----- Input data

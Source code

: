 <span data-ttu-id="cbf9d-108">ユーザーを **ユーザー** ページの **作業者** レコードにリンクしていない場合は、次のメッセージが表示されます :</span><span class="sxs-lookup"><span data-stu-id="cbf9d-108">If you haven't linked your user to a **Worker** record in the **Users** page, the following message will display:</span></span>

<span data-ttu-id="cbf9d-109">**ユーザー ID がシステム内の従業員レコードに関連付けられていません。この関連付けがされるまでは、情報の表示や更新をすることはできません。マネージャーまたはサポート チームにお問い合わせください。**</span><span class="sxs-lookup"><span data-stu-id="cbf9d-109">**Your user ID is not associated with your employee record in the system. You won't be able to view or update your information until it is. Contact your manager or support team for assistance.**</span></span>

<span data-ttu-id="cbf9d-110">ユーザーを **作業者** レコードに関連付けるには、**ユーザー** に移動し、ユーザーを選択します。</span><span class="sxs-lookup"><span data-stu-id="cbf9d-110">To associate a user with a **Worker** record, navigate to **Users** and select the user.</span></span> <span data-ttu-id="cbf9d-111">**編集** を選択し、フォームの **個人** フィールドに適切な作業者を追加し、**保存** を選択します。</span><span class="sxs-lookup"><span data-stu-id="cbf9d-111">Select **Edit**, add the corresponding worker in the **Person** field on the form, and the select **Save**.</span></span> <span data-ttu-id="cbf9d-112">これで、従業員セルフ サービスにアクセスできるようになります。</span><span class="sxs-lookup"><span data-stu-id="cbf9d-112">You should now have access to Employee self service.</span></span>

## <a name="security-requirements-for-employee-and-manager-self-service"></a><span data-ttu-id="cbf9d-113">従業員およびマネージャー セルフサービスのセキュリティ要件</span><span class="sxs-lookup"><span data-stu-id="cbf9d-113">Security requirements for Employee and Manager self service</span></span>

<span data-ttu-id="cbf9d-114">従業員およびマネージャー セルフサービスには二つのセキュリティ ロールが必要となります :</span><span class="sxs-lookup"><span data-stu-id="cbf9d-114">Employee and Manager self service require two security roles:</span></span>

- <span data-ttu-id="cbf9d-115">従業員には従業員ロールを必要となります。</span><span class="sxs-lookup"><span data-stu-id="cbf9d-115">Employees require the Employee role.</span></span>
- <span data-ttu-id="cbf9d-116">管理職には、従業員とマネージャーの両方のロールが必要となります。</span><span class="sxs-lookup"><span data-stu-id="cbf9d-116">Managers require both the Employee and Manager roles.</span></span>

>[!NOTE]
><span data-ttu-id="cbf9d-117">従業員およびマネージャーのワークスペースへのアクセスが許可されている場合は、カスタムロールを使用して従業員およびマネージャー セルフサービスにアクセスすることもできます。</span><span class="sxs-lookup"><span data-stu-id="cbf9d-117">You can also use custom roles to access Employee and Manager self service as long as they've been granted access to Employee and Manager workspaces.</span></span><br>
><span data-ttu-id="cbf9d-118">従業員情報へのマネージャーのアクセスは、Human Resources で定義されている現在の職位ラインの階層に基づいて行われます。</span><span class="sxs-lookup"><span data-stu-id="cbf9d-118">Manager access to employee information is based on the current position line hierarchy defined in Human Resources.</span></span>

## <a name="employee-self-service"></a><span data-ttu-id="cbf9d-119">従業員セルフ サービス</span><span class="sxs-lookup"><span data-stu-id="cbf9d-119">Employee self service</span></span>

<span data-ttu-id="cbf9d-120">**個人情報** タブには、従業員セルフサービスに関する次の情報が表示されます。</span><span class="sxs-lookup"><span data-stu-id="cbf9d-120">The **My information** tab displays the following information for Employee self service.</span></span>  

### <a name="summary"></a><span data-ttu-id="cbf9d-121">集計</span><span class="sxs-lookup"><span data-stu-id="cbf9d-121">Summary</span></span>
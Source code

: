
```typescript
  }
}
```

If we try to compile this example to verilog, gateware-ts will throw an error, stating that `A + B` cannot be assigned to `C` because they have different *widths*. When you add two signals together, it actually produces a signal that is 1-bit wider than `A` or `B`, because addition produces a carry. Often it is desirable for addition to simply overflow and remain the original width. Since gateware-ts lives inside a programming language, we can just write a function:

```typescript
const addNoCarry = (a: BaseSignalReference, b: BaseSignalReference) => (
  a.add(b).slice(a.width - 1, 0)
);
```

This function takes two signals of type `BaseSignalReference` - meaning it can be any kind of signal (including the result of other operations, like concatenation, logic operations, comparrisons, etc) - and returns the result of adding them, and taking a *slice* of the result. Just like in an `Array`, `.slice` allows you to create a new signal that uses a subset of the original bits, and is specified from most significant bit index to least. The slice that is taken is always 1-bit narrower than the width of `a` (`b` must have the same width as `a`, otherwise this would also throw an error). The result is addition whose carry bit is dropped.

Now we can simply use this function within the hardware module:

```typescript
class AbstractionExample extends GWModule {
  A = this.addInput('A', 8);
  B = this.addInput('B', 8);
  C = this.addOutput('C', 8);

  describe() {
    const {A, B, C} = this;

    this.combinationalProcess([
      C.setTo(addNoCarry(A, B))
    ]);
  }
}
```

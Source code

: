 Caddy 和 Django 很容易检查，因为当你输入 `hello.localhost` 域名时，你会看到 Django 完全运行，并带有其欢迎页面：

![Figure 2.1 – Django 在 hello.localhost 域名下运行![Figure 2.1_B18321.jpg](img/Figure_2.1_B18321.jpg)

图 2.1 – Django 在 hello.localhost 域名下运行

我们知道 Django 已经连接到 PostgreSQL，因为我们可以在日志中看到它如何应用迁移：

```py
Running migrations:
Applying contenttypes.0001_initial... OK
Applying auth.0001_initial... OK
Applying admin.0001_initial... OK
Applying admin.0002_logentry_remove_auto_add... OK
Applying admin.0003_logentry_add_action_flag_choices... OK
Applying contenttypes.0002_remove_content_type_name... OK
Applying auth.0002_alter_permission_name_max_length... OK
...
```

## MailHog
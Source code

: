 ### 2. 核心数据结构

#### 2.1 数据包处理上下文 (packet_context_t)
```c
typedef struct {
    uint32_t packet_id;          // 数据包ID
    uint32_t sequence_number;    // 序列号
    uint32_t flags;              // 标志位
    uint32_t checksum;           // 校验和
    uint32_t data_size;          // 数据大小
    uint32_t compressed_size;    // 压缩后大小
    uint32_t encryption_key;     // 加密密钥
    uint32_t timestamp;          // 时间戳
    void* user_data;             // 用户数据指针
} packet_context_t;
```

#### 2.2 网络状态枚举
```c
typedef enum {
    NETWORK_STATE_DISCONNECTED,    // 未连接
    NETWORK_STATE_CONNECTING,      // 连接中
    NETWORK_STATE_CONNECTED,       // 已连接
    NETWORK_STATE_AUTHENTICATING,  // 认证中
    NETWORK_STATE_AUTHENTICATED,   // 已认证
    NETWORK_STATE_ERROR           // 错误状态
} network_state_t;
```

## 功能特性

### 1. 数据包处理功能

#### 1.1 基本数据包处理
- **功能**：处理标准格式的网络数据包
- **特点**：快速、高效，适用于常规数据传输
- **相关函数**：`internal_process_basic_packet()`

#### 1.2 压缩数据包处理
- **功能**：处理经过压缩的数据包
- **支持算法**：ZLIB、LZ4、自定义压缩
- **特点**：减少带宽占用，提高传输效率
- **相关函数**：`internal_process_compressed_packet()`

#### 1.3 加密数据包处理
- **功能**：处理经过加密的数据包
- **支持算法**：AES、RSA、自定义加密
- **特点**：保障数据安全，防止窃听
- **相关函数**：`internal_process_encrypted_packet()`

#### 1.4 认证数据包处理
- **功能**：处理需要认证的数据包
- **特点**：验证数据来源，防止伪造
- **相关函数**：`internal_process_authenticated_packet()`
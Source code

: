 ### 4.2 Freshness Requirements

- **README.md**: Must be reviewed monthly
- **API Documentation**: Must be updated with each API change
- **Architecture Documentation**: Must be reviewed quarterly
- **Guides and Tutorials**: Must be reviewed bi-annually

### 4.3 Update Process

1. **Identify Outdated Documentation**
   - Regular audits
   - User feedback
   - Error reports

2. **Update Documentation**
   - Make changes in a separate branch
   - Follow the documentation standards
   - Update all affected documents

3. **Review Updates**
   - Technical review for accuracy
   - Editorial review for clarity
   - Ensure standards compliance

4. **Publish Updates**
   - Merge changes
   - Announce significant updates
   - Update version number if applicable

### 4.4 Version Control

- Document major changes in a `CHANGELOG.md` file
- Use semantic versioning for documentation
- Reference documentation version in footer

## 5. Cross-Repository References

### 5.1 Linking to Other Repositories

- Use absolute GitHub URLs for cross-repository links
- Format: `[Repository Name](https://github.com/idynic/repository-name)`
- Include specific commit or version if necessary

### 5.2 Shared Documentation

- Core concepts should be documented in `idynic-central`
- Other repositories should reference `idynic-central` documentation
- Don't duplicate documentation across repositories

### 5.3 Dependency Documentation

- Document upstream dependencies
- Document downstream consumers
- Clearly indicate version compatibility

----------

■ Exercise objective ■
From the first line of the data above to the line holding "team for assistance.**</span></span>", reproduce each line exactly; emit no other lines.

■ Reply ■
Source code

: <span data-ttu-id="cbf9d-108">ユーザーを **ユーザー** ページの **作業者** レコードにリンクしていない場合は、次のメッセージが表示されます :</span><span class="sxs-lookup"><span data-stu-id="cbf9d-108">If you haven't linked your user to a **Worker** record in the **Users** page, the following message will display:</span></span>

<span data-ttu-id="cbf9d-109">**ユーザー ID がシステム内の従業員レコードに関連付けられていません。この関連付けがされるまでは、情報の表示や更新をすることはできません。マネージャーまたはサポート チームにお問い合わせください。**</span><span class="sxs-lookup"><span data-stu-id="cbf9d-109">**Your user ID is not associated with your employee record in the system. You won't be able to view or update your information until it is. Contact your manager or support team for assistance.**</span></span>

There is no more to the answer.